What the military actually did was a raid which captured Maduro and his wife, and likely took out some of Venezuela’s anti-air capabilities—for all the good they did them—in the process. As far as we know, that was the intent. Actually establishing control is an occupational effort.
I see your argument, and I think it is even defensible but I think it falls short. An actual resolution to this question may require a judge to weigh in on the contract.
"Actually establishing control is an occupational effort."
Not quite.
They're trying to establish control by threatening to kill or imprison the leaders and by blockade.
Venezuela apparently handed over a lot of oil, it seems like they've been able to do something.
That said - we don't really know how much 'control' that is.
If I were Polymarket, I wouldn't say that the US has control either, but, it's entirely plausible.
We'll see.
This could go the way of DOGE or the Trade War aka just a trailing mess of ongoing concerns that people forget about, though to play my own devil's advocate, ICE is consistently ramping up.
I understand that he made that claim, but until we see something that effectively substantiates that claim, it’s just words. Right now Maduro is in custody and being tried for the charges, but the regime he built is still in place, and as far as we know, not feeling any warm feelings about cooperating with us.
Now realistically no one in that regime is any safer than Maduro was, but it’s also a possibility they resist and carry on without Maduro. It’s only been since Saturday.
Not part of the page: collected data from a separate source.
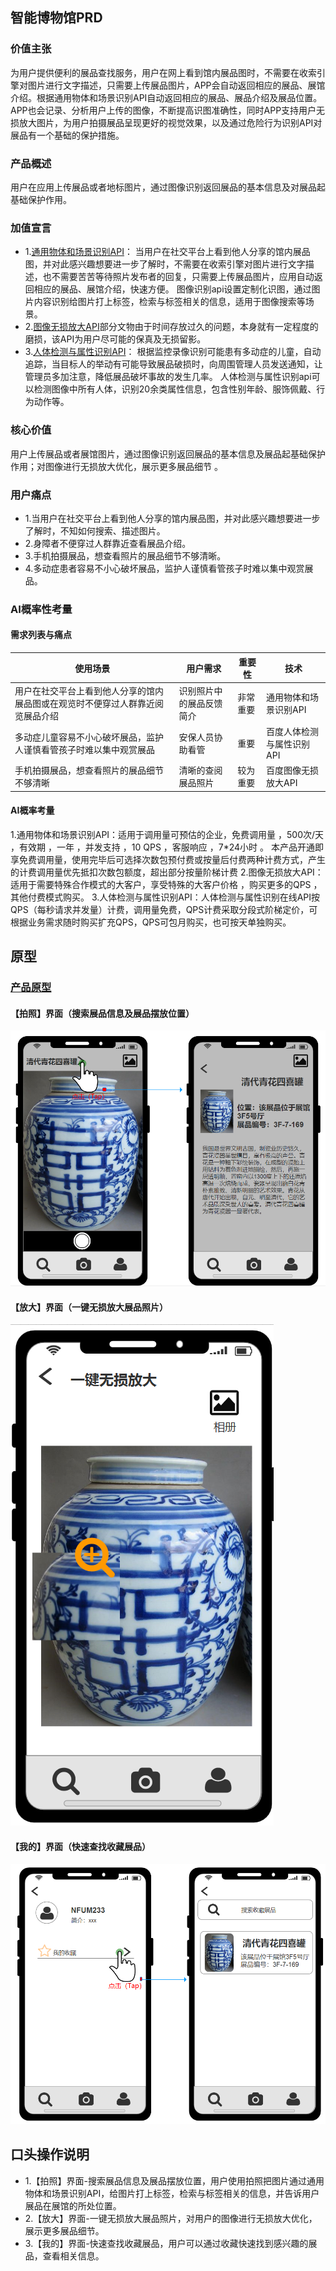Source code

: ## 智能博物馆PRD
### 价值主张
为用户提供便利的展品查找服务，用户在网上看到馆内展品图时，不需要在收索引擎对图片进行文字描述，只需要上传展品图片，APP会自动返回相应的展品、展馆介绍。根据通用物体和场景识别API自动返回相应的展品、展品介绍及展品位置。APP也会记录、分析用户上传的图像，不断提高识图准确性，同时APP支持用户无损放大图片，为用户拍摄展品呈现更好的视觉效果，以及通过危险行为识别API对展品有一个基础的保护措施。
### 产品概述
用户在应用上传展品或者地标图片，通过图像识别返回展品的基本信息及对展品起基础保护作用。
### 加值宣言
- 1.[通用物体和场景识别API](https://ai.baidu.com/tech/imagerecognition/general)： 当用户在社交平台上看到他人分享的馆内展品图，并对此感兴趣想要进一步了解时，不需要在收索引擎对图片进行文字描述，也不需要苦苦等待照片发布者的回复，只需要上传展品图片，应用自动返回相应的展品、展馆介绍，快速方便。 图像识别api设置定制化识图，通过图片内容识别给图片打上标签，检索与标签相关的信息，适用于图像搜索等场景。
- 2.[图像无损放大API](https://ai.baidu.com/tech/imageprocess/image_quality_enhance)部分文物由于时间存放过久的问题，本身就有一定程度的磨损，该API为用户尽可能的保真及无损留影。
- 3.[人体检测与属性识别API](https://ai.baidu.com/tech/body/attr)： 根据监控录像识别可能患有多动症的儿童，自动追踪，当目标人的举动有可能导致展品破损时，向周围管理人员发送通知，让管理员多加注意，降低展品破坏事故的发生几率。 人体检测与属性识别api可以检测图像中所有人体，识别20余类属性信息，包含性别年龄、服饰佩戴、行为动作等。
### 核心价值
用户上传展品或者展馆图片，通过图像识别返回展品的基本信息及展品起基础保护作用；对图像进行无损放大优化，展示更多展品细节 。
### 用户痛点
- 1.当用户在社交平台上看到他人分享的馆内展品图，并对此感兴趣想要进一步了解时，不知如何搜索、描述图片。
- 2.身障者不便穿过人群靠近查看展品介绍。
- 3.手机拍摄展品，想查看照片的展品细节不够清晰。
- 4.多动症患者容易不小心破坏展品，监护人谨慎看管孩子时难以集中观赏展品。
### AI概率性考量
#### 需求列表与痛点
| 使用场景 | 用户需求 | 重要性 | 技术
| ------ | ------ | ------ | ------ |
| 用户在社交平台上看到他人分享的馆内展品图或在观览时不便穿过人群靠近阅览展品介绍| 识别照片中的展品反馈简介 | 非常重要 | 通用物体和场景识别API
| 多动症儿童容易不小心破坏展品，监护人谨慎看管孩子时难以集中观赏展品 | 安保人员协助看管 | 重要 | 百度人体检测与属性识别API
| 手机拍摄展品，想查看照片的展品细节不够清晰 | 清晰的查阅展品照片 | 较为重要 | 百度图像无损放大API

#### AI概率考量
1.通用物体和场景识别API：适用于调用量可预估的企业，免费调用量 ，500次/天 ，有效期 ，一年 ，并发支持 ，10 QPS ，客服响应 ，7*24小时 。
本产品开通即享免费调用量，使用完毕后可选择次数包预付费或按量后付费两种计费方式，产生的计费调用量优先抵扣次数包额度，超出部分按量阶梯计费
2.图像无损放大API：适用于需要特殊合作模式的大客户，享受特殊的大客户价格 ，购买更多的QPS ，其他付费模式购买。
3.人体检测与属性识别API：人体检测与属性识别在线API按QPS（每秒请求并发量）计费，调用量免费，QPS计费采取分段式阶梯定价，可根据业务需求随时购买扩充QPS，QPS可包月购买，也可按天单独购买。
## 原型
### [产品原型](http://nfunm022.gitee.io/museum_app)
#### 【拍照】界面（搜索展品信息及展品摆放位置）
![image](https://github.com/Huhu-Estelle/museum/blob/master/%E6%8B%8D%E7%85%A7.png)

#### 【放大】界面（一键无损放大展品照片）
![image](https://github.com/Huhu-Estelle/museum/blob/master/%E6%94%BE%E5%A4%A7.png)

#### 【我的】界面（快速查找收藏展品）
![image](https://github.com/Huhu-Estelle/museum/blob/master/%E6%88%91%E7%9A%84.png)

## 口头操作说明
- 1.【拍照】界面-搜索展品信息及展品摆放位置，用户使用拍照把图片通过通用物体和场景识别API，给图片打上标签，检索与标签相关的信息，并告诉用户展品在展馆的所处位置。
- 2.【放大】界面-一键无损放大展品照片，对用户的图像进行无损放大优化，展示更多展品细节。
- 3.【我的】界面-快速查找收藏展品，用户可以通过收藏快速找到感兴趣的展品，查看相关信息。
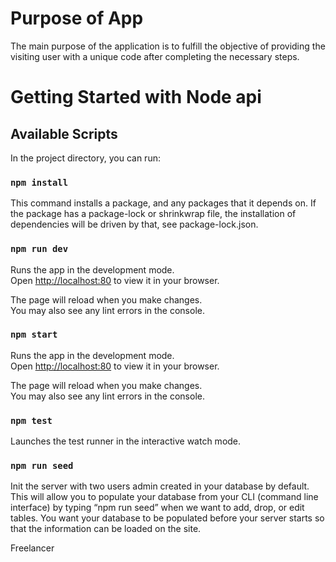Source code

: # Purpose of App

The main purpose of the application is to fulfill the objective of providing the visiting user with a unique code after completing the necessary steps.

# Getting Started with Node api

## Available Scripts

In the project directory, you can run:

### `npm install`
This command installs a package, and any packages that it depends on. If the package has a package-lock or shrinkwrap file, the installation of dependencies will be driven by that, see package-lock.json.

### `npm run dev`

Runs the app in the development mode.\
Open [http://localhost:80](http://localhost:80) to view it in your browser.

The page will reload when you make changes.\
You may also see any lint errors in the console.

### `npm start`

Runs the app in the development mode.\
Open [http://localhost:80](http://localhost:80) to view it in your browser.

The page will reload when you make changes.\
You may also see any lint errors in the console.

### `npm test `

Launches the test runner in the interactive watch mode.

### `npm run seed`

Init the server with two users admin created in your database by default. This will allow you to populate your database from your CLI (command line interface) by typing “npm run seed” when we want to add, drop, or edit tables. You want your database to be populated before your server starts so that the information can be loaded on the site.

Freelancer
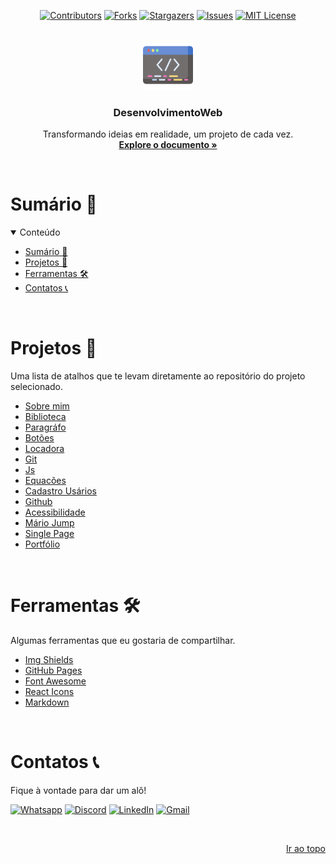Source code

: <!-- Feature for back to top-->
<a name="top"></a>

<!-- Shields -->
<div align=center>

  [![Contributors][contributors-shield]][contributors-url]
  [![Forks][forks-shield]][forks-url]
  [![Stargazers][stars-shield]][stars-url]
  [![Issues][issues-shield]][issues-url]
  [![MIT License][license-shield]][license-url]

</div>

<!-- Logo -->
<br>
<div align="center">
  <a href="https://github.com/LopesLs/DesenvolvimentoWeb">
    <img src="logoREADME.png" alt="Logo" width="80" height="80">
  </a>

  <h3 align="center">DesenvolvimentoWeb</h3>

  <p align="center">
    Transformando ideias em realidade, um projeto de cada vez.
    <br />
    <a href="https://github.com/LopesLs/DesenvolvimentoWeb"> <strong>Explore o documento »</strong></a>
  </p>
</div>

<br>

<!-- Contents -->
# Sumário 🧮

<details open>
<summary>Conteúdo</summary>

- [Sumário 🧮](#sumário-)
- [Projetos 🚀](#projetos-)
- [Ferramentas 🛠️](#ferramentas-️)
- [Contatos 📞](#contatos-)

</details>

<br>

<!-- All my projects -->
# Projetos 🚀

Uma lista de atalhos que te levam diretamente ao repositório do projeto selecionado.

- [Sobre mim](https://github.com/LopesLs/DesenvolvimentoWeb/tree/main/Projeto01-(SobreMim))
- [Biblioteca](https://github.com/LopesLs/DesenvolvimentoWeb/tree/main/Biblioteca)
- [Paragráfo](https://github.com/LopesLs/DesenvolvimentoWeb/tree/main/Projeto04-(Paragrafo))
- [Botões](https://github.com/LopesLs/DesenvolvimentoWeb/tree/main/Projeto05-(Botoes))
- [Locadora](https://github.com/LopesLs/DesenvolvimentoWeb/tree/main/Locadora)
- [Git](https://github.com/LopesLs/DesenvolvimentoWeb/tree/main/Projeto07-(Git))
- [Js](https://github.com/LopesLs/DesenvolvimentoWeb/tree/main/Projeto08-(Js))
- [Equacões](https://github.com/LopesLs/DesenvolvimentoWeb/tree/main/Projeto09-(Equacoes))
- [Cadastro Usários](https://github.com/LopesLs/DesenvolvimentoWeb/tree/main/CadastraUser)
- [Github](https://github.com/LopesLs/DesenvolvimentoWeb/tree/main/Projeto11-(Github))
- [Acessibilidade](https://github.com/LopesLs/DesenvolvimentoWeb/tree/main/Projeto12-(Acessibilidade))
- [Mário Jump](https://github.com/LopesLs/DesenvolvimentoWeb/tree/main/MarioJump)
- [Single Page](https://github.com/LopesLs/DesenvolvimentoWeb/tree/main/SinglePage)
- [Portfólio](https://github.com/LopesAuth/Lopesfolio)
<br>

<!-- Tools -->

# Ferramentas 🛠️

Algumas ferramentas que eu gostaria de compartilhar.

- [Img Shields](https://shields.io)
- [GitHub Pages](https://pages.github.com)
- [Font Awesome](https://fontawesome.com)
- [React Icons](https://react-icons.github.io/react-icons/search)
- [Markdown](https://www.markdownguide.org/)

<br>

<!-- Contact -->
# Contatos 📞

Fique à vontade para dar um alô!

[![Whatsapp][whatsapp-shield]][whatsapp-url]
[![Discord][discord-shield]][discord-url]
[![LinkedIn][linkedin-shield]][linkedin-url]
[![Gmail][gmail-shield]][gmail-url]

<br>

<p align=right><a href="#top">Ir ao topo</a></p>

<!-- Markdowns Links & Images -->
<!-- https://www.markdownguide.org/basic-syntax/#reference-style-links -->

<!-- Top references -->
[contributors-shield]: https://img.shields.io/github/contributors/LopesLs/DesenvolvimentoWeb.svg?style=for-the-badge
[contributors-url]: https://github.com/LopesLs/DesenvolvimentoWeb/graphs/contributors
[forks-shield]: https://img.shields.io/github/forks/LopesLs/DesenvolvimentoWeb.svg?style=for-the-badge
[forks-url]: https://github.com/LopesLs/DesenvolvimentoWeb/network/members
[stars-shield]: https://img.shields.io/github/stars/LopesLs/DesenvolvimentoWeb.svg?style=for-the-badge
[stars-url]: https://github.com/LopesLs/DesenvolvimentoWeb/stargazers
[issues-shield]: https://img.shields.io/github/issues/LopesLs/DesenvolvimentoWeb.svg?style=for-the-badge
[issues-url]: https://github.com/LopesLs/DesenvolvimentoWeb/issues
[license-shield]: https://img.shields.io/github/license/LopesLs/DesenvolvimentoWeb.svg?style=for-the-badge
[license-url]: https://github.com/LopesLs/DesenvolvimentoWeb/blob/main/LICENSE.txt

<!-- Footer References -->
[whatsapp-shield]: https://img.shields.io/badge/-Whatsapp-black.svg?style=for-the-badge&logo=whatsapp&colorB=555
[whatsapp-url]: https://wa.me/558393636048
[linkedin-shield]: https://img.shields.io/badge/-LinkedIn-black.svg?style=for-the-badge&logo=linkedin&colorB=555
[linkedin-url]: https://www.linkedin.com/in/lopeslsdev/
[discord-shield]: https://img.shields.io/badge/-Discord-black.svg?style=for-the-badge&logo=discord&colorB=555
[discord-url]: https://discord.com/users/471767983014805504
[gmail-shield]: https://img.shields.io/badge/-gmail-black.svg?style=for-the-badge&logo=gmail&colorB=555
[gmail-url]: mailto:lopes.carlos.host@gmail.com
I’m not saying there’s no world where Trump & Rubio are correct today or when they said it over the weekend, I’m saying that there is no public information substantiating those claims. Near as I can tell, it’s a “listen to us or else” kinda deal, which could be enough, but then we would see the effects of that through cooperation with the Trump Administration.
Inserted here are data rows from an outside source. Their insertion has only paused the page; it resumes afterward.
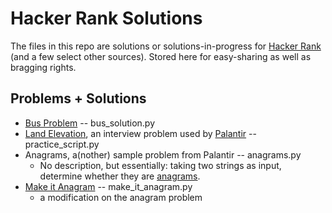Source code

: Hacker Rank Solutions
=====================

The files in this repo are solutions or solutions-in-progress for [Hacker Rank](www.hackerrank.com) (and a few select other sources). Stored here for easy-sharing as well as bragging rights.

Problems + Solutions
--------------------

* [Bus Problem](https://www.hackerrank.com/challenges/bus-station) -- bus_solution.py
* [Land Elevation](http://www.careercup.com/question?id=15380670), an interview problem used by [Palantir](palantir.com) -- practice_script.py
* Anagrams, a(nother) sample problem from Palantir -- anagrams.py
    - No description, but essentially: taking two strings as input, determine whether they are [anagrams](http://en.wikipedia.org/wiki/Anagram).
* [Make it Anagram](https://www.hackerrank.com/challenges/make-it-anagram) -- make_it_anagram.py
    - a modification on the anagram problem



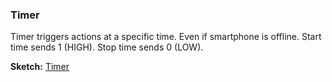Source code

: 
### Timer

Timer triggers actions at a specific time. Even if smartphone is offline. Start time sends 1 (HIGH). Stop time sends 0 (LOW).

**Sketch:** [Timer](https://github.com/blynkkk/blynk-library/blob/master/examples/Widgets/Timer/Timer.ino)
The claim doesn’t need to be substantiated, because it doesn’t matter whether they actually will control Venezuela, it only matters that it was their intent to do so, which Rubio and Trump have both admitted.
Like I said, I think your position is defensible but I think it falls short so I still disagree. If the people who bought into this contract can get it in front of a judge though, the judge might agree with you.
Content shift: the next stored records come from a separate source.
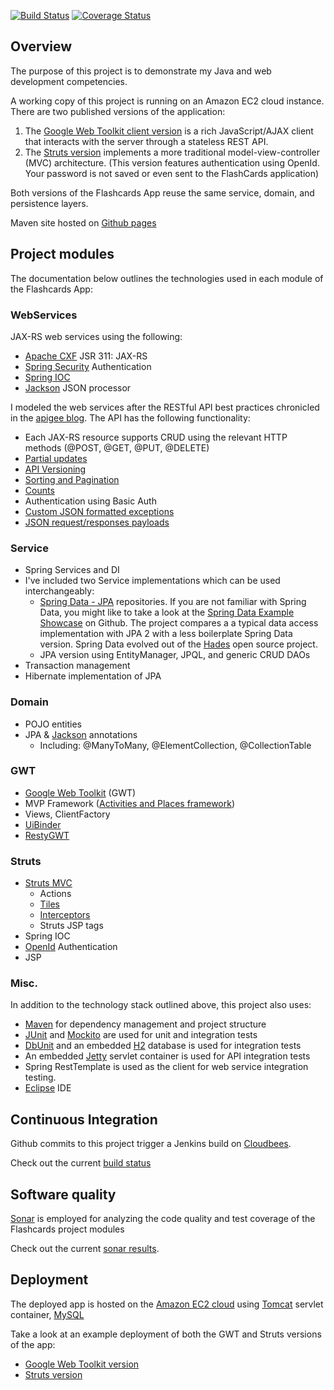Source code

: [![Build Status](https://justinhrobbins.ci.cloudbees.com/job/Flashcards/badge/icon)](https://justinhrobbins.ci.cloudbees.com/job/Flashcards/)
[![Coverage Status](https://coveralls.io/repos/justinhrobbins/FlashCards_App/badge.png?branch=master)](https://coveralls.io/r/justinhrobbins/FlashCards_App?branch=master)

## Overview

The purpose of this project is to demonstrate my Java and web development competencies.

A working copy of this project is running on an Amazon EC2 cloud instance.  There are two published versions of the application:

1. The [Google Web Toolkit client version](http://www.socialflashcards.com/gwt/) is a rich JavaScript/AJAX client that interacts with the server through a stateless REST API.
2. The [Struts version](http://www.socialflashcards.com/struts/) implements a more traditional model-view-controller (MVC) architecture.  (This version features authentication using OpenId.  Your password is not saved or even sent to the FlashCards application)

Both versions of the Flashcards App reuse the same service, domain, and persistence layers.

Maven site hosted on [Github pages](http://justinhrobbins.github.io/FlashCards_App/site/0.0.1-SNAPSHOT/index.html)

## Project modules
The documentation below outlines the technologies used in each module of the Flashcards App:

### WebServices
JAX-RS web services using the following:
* [Apache CXF](http://cxf.apache.org/docs/jax-rs.html) JSR 311: JAX-RS
* [Spring Security](http://static.springsource.org/spring-security/site/index.html) Authentication
* [Spring IOC](http://www.springsource.org/spring-framework)
* [Jackson](http://wiki.fasterxml.com/JacksonHome) JSON processor

I modeled the web services after the RESTful API best practices chronicled in the [apigee blog](http://blog.apigee.com/).  The API has the following functionality:
* Each JAX-RS resource supports CRUD using the relevant HTTP methods (@POST, @GET, @PUT, @DELETE)
* [Partial updates](http://blog.apigee.com/detail/restful_api_design_can_your_api_give_developers_just_the_information/)
* [API Versioning](http://blog.apigee.com/detail/restful_api_design_tips_for_versioning)
* [Sorting and Pagination](http://blog.apigee.com/detail/restful_api_design_can_your_api_give_developers_just_the_information/)
* [Counts](http://blog.apigee.com/detail/restful_api_design_what_about_counts/)
* Authentication using Basic Auth
* [Custom JSON formatted exceptions](http://blog.apigee.com/detail/restful_api_design_what_about_errors/)
* [JSON request/responses payloads](http://blog.apigee.com/detail/why_you_should_build_your_next_api_using_json/)

### Service
* Spring Services and DI
* I've included two Service implementations which can be used interchangeably:
    - [Spring Data - JPA](http://www.springsource.org/spring-data/jpa) repositories. If you are not familiar with Spring Data, you might like to take a look at the [Spring Data Example Showcase](https://github.com/SpringSource/spring-data-jpa-examples/tree/master/spring-data-jpa-showcase) on Github.  The project compares a a typical data access implementation with JPA 2 with a less boilerplate Spring Data version.  Spring Data evolved out of the [Hades](https://github.com/synyx/hades) open source project.
    - JPA version using EntityManager, JPQL, and generic CRUD DAOs
* Transaction management
* Hibernate implementation of JPA

### Domain
* POJO entities
* JPA & [Jackson](https://github.com/FasterXML/jackson-annotations) annotations
    - Including: @ManyToMany, @ElementCollection, @CollectionTable

### GWT
* [Google Web Toolkit](https://developers.google.com/web-toolkit/) (GWT)
* MVP Framework ([Activities and Places framework](https://developers.google.com/web-toolkit/doc/latest/DevGuideMvpActivitiesAndPlaces))
* Views, ClientFactory
* [UiBinder](https://developers.google.com/web-toolkit/doc/latest/DevGuideUiBinder)
* [RestyGWT](http://restygwt.fusesource.org/)

### Struts
* [Struts MVC](http://struts.apache.org/)
    - Actions
    - [Tiles](http://struts.apache.org/2.x/docs/tiles-plugin.html)
    - [Interceptors](http://struts.apache.org/2.x/docs/interceptors.html)
    - Struts JSP tags
* Spring IOC
* [OpenId](http://openid.net/) Authentication
* JSP

### Misc.
In addition to the technology stack outlined above, this project also uses:
* [Maven](http://maven.apache.org/) for dependency management and project structure
* [JUnit](http://www.junit.org/) and [Mockito](http://code.google.com/p/mockito/) are used for unit and integration tests
* [DbUnit](http://www.dbunit.org/) and an embedded [H2](www.h2database.com/) database is used for integration tests
* An embedded [Jetty](http://www.eclipse.org/jetty/) servlet container is used for API integration tests
* Spring RestTemplate is used as the client for web service integration testing.
* [Eclipse](http://www.eclipse.org/) IDE

## Continuous Integration
Github commits to this project trigger a Jenkins build on [Cloudbees](http://www.cloudbees.com/).

Check out the current [build status](https://justinhrobbins.ci.cloudbees.com/job/Flashcards/)

## Software quality
[Sonar](http://www.sonarsource.org/) is employed for analyzing the code quality and test coverage of the Flashcards project modules

Check out the current [sonar results](http://www.socialflashcards.com/sonar/).  

## Deployment
The deployed app is hosted on the [Amazon EC2 cloud](http://aws.amazon.com/ec2/) using [Tomcat](http://tomcat.apache.org/) servlet container, [MySQL](http://www.mysql.com/)

Take a look at an example deployment of both the GWT and Struts versions of the app:
* [Google Web Toolkit version](http://www.socialflashcards.com/gwt/FlashCards_App.html)
* [Struts version](http://www.socialflashcards.com/struts/)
I am prepared to be wrong on this one, but I just don’t think that Trump & Rubio’s words after the fact are enough.
Except neither Trump or Rubio are credible sources. Their actions and words are notoriously unreliable.
In fact, citing them as an authority leads to the transitive property applying to credibility in an argument.
All of us here know Trump is an unreliable person, why is he being cited to support definitive claims? And Yes His unreliably most certainly extends to his own aims, there is no question on that.
You can for the most part evaluate intent based on actions. There are some actions which can have multiple possible intents behind them, where things get trickier. But in most situations, there is one primary consequence of something, and the action needs to be taken with deliberation, hence you can state with high certainty what the intention was, based purely on what was done. Consversely, if a person has complete freedom to complete some action, but chooses not to, then we can say their intention wasn't to do that thing.
The Chavez Museum was also destroyed...but no it wasn't an invasion. It didn't control land which is the definition in this case. The blockade provides de facto control which is what Trump is referring to.
I see your argument, and I think it is even defensible but I think it falls short. An actual resolution to this question may require a judge to weigh in on the contract.